# Aim of the exercise:
Please set down word for word every line from the one holding "The application on the sender's" to the end of the data below, both included.
• • •
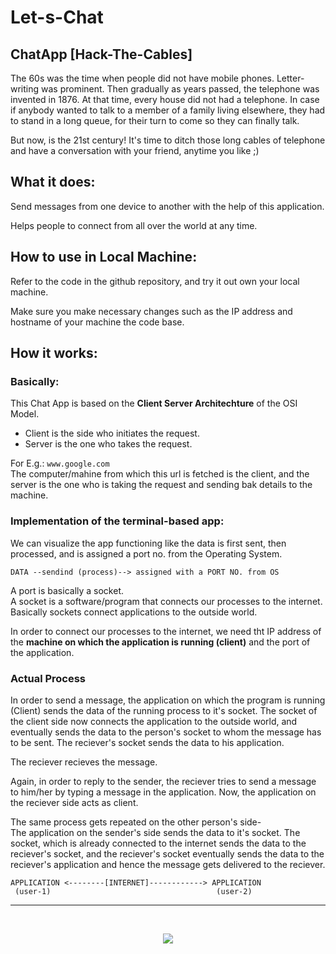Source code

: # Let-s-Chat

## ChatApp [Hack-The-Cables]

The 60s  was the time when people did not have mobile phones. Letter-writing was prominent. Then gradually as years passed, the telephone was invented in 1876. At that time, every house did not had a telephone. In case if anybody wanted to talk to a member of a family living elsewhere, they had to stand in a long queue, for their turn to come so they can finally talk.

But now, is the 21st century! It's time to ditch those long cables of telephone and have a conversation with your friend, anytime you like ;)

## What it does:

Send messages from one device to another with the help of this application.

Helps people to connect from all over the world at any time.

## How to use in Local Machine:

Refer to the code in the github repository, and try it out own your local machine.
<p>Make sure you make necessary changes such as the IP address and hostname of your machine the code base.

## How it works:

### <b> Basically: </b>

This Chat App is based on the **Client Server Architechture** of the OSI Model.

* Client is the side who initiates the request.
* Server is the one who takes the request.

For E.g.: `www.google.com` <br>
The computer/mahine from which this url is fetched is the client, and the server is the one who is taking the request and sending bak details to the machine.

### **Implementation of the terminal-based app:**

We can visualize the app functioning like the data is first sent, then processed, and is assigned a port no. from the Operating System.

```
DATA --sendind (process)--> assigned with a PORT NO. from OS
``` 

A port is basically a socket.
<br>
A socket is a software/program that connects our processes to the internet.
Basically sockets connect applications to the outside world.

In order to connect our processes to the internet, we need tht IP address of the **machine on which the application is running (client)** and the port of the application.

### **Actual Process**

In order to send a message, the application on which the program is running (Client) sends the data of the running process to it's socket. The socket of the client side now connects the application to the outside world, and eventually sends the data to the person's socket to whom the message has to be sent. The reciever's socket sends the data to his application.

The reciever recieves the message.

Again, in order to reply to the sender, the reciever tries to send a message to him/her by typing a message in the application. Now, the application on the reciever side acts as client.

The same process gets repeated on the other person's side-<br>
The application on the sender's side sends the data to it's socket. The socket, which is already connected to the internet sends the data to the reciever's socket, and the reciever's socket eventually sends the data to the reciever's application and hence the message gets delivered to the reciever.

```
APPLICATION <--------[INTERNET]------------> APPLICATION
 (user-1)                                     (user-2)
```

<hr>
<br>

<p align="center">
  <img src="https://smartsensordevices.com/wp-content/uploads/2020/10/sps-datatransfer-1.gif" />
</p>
• • •
# Your solution:
The application on the sender's side sends the data to it's socket. The socket, which is already connected to the internet sends the data to the reciever's socket, and the reciever's socket eventually sends the data to the reciever's application and hence the message gets delivered to the reciever.

```
APPLICATION <--------[INTERNET]------------> APPLICATION
 (user-1)                                     (user-2)
```

<hr>
<br>

<p align="center">
  <img src="https://smartsensordevices.com/wp-content/uploads/2020/10/sps-datatransfer-1.gif" />
</p>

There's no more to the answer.